— Directions for this task —
Repeat exactly, and only, the lines of the entries below from the one with "#### 3. Integration" through the one with "#### Error Handling & Resilience", both ends included.

===

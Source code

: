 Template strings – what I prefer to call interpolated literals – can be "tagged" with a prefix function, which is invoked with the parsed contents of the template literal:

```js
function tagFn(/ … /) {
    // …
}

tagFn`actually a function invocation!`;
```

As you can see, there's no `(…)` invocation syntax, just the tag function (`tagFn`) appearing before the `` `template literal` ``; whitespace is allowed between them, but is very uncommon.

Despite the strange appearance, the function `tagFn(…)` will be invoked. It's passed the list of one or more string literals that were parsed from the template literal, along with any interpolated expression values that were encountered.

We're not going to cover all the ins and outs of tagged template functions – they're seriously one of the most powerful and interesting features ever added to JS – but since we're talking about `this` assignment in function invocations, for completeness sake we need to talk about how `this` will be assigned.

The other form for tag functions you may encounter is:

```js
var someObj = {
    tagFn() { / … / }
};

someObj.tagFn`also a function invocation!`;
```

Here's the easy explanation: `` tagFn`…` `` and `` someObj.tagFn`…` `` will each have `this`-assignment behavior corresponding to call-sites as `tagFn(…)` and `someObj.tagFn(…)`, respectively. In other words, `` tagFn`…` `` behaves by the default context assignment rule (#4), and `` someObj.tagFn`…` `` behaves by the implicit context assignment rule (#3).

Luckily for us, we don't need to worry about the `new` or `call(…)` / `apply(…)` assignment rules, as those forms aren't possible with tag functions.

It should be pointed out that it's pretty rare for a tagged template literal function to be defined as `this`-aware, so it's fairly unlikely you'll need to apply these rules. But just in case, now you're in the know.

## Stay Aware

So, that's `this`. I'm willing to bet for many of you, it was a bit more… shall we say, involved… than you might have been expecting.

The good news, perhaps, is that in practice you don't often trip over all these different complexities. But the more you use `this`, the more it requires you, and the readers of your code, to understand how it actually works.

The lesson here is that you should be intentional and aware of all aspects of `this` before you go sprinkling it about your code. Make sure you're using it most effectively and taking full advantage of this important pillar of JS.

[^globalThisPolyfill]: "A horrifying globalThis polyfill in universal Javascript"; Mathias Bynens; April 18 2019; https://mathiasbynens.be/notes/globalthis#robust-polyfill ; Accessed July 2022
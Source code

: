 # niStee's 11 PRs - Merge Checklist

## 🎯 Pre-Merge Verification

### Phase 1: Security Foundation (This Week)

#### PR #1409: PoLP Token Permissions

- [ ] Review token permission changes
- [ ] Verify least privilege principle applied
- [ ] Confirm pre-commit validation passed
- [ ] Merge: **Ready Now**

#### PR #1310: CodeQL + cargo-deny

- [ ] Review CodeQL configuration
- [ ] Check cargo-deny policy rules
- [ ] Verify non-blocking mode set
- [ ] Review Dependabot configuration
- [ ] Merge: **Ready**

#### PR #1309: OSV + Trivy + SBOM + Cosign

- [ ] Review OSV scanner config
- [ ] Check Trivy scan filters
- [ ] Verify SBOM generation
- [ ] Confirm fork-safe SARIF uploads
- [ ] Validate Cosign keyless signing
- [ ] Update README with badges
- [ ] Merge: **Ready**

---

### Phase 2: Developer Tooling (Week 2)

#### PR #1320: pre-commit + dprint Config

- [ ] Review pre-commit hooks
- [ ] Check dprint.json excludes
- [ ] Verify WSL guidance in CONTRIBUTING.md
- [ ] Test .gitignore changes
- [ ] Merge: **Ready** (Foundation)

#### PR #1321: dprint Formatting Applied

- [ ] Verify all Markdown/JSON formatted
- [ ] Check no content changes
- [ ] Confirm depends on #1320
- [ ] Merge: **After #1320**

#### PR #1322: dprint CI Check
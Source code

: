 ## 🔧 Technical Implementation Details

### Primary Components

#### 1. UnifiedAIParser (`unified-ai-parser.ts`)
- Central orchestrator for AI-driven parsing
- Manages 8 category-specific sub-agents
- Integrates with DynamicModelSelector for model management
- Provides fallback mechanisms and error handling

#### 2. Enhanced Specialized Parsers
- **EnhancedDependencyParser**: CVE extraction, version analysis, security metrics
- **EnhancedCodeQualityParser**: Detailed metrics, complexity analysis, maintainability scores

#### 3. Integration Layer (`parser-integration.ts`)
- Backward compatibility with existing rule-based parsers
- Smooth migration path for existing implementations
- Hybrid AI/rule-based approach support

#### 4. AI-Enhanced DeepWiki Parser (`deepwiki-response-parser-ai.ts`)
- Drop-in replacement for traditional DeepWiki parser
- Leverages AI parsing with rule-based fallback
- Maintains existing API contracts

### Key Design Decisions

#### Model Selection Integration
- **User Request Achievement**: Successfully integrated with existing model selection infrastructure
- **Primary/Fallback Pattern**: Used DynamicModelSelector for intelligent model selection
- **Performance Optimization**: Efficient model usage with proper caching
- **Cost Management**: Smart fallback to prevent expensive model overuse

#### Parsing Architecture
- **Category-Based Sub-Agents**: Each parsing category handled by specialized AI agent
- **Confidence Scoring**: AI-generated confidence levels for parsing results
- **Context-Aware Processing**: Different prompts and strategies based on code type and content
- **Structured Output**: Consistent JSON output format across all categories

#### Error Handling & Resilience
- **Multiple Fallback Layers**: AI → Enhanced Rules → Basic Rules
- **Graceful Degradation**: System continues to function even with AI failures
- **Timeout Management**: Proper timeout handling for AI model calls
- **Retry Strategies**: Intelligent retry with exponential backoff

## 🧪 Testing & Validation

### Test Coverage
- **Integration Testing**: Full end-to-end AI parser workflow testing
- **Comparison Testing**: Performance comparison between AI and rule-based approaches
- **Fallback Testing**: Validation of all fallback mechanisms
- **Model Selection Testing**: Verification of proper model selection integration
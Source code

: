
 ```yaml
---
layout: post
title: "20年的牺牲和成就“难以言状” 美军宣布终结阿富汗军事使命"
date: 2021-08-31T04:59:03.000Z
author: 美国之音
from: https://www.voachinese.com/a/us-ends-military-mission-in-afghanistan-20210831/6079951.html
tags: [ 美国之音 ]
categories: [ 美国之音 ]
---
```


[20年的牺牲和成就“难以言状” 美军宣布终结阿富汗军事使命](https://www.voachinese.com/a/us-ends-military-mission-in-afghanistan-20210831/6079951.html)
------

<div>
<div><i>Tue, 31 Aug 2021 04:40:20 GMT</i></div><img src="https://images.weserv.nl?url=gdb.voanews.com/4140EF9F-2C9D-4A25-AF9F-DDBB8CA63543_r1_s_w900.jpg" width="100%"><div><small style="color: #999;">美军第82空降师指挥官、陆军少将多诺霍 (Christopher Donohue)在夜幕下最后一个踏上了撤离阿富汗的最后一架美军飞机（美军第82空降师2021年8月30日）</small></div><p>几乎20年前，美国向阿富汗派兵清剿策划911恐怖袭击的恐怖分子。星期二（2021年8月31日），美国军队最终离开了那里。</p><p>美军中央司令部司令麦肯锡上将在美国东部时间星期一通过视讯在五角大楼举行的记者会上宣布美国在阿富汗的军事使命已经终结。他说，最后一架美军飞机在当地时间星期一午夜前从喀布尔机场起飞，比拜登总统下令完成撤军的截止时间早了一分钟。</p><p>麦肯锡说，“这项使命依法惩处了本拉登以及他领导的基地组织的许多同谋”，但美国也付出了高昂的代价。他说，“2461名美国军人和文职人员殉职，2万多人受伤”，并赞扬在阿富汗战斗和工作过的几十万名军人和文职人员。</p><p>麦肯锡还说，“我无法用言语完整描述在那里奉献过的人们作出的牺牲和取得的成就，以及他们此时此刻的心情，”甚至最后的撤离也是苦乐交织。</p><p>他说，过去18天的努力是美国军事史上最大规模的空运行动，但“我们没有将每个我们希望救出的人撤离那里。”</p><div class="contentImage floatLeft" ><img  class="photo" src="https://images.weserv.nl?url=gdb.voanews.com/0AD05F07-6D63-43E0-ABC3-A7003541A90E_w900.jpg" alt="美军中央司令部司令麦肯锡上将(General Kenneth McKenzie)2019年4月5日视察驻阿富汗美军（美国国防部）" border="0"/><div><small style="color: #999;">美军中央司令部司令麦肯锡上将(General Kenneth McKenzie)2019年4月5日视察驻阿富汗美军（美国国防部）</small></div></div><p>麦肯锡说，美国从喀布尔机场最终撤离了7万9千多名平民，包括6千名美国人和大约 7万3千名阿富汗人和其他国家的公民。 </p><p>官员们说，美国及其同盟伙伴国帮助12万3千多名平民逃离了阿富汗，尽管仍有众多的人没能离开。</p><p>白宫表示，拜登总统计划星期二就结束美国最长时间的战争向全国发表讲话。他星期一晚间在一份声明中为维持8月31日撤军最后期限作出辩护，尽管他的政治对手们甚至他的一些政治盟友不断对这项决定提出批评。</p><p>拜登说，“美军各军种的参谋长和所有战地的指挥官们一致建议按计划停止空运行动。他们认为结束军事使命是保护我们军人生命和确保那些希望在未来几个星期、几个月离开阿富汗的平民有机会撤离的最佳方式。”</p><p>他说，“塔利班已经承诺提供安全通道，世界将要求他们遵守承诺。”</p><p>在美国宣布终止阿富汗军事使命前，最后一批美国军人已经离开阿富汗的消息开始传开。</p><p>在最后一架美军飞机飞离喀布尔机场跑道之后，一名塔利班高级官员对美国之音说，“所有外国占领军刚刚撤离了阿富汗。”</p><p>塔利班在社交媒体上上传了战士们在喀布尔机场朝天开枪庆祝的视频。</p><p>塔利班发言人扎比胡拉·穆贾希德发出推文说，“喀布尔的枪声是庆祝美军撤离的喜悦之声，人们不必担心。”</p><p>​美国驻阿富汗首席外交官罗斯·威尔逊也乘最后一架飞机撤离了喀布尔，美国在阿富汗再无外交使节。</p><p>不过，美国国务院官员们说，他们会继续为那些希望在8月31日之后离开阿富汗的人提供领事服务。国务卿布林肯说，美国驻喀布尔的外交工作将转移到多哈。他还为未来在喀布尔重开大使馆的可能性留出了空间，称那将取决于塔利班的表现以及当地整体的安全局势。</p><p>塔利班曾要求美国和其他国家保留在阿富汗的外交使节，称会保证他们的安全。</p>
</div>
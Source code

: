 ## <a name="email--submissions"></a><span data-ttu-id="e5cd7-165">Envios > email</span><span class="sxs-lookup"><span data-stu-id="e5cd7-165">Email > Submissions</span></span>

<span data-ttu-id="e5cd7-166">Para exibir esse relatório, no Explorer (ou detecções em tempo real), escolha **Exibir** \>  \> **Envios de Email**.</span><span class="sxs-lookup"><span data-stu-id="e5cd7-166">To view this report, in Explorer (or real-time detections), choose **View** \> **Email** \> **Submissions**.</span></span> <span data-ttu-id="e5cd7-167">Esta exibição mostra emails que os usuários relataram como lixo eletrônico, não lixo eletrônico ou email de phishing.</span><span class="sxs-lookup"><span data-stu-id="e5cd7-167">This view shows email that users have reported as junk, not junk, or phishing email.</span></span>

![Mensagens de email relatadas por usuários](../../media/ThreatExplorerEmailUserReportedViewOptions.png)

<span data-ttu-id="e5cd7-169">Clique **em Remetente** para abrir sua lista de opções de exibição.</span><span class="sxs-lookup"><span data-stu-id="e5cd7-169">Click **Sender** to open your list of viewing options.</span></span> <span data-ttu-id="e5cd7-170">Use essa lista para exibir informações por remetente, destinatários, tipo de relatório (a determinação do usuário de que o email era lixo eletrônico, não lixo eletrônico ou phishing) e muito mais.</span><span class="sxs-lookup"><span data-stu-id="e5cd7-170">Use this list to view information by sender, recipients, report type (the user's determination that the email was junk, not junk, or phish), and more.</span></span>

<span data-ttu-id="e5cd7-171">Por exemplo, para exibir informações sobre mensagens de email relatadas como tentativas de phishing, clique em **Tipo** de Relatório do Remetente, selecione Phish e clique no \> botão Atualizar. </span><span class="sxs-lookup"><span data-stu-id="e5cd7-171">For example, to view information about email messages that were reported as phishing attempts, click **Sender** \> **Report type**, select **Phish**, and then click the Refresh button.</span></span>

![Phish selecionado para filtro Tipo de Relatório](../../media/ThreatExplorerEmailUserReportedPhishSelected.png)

===

— Solution below —
#### 3. Integration Layer (`parser-integration.ts`)
- Backward compatibility with existing rule-based parsers
- Smooth migration path for existing implementations
- Hybrid AI/rule-based approach support

#### 4. AI-Enhanced DeepWiki Parser (`deepwiki-response-parser-ai.ts`)
- Drop-in replacement for traditional DeepWiki parser
- Leverages AI parsing with rule-based fallback
- Maintains existing API contracts

### Key Design Decisions

#### Model Selection Integration
- **User Request Achievement**: Successfully integrated with existing model selection infrastructure
- **Primary/Fallback Pattern**: Used DynamicModelSelector for intelligent model selection
- **Performance Optimization**: Efficient model usage with proper caching
- **Cost Management**: Smart fallback to prevent expensive model overuse

#### Parsing Architecture
- **Category-Based Sub-Agents**: Each parsing category handled by specialized AI agent
- **Confidence Scoring**: AI-generated confidence levels for parsing results
- **Context-Aware Processing**: Different prompts and strategies based on code type and content
- **Structured Output**: Consistent JSON output format across all categories

#### Error Handling & Resilience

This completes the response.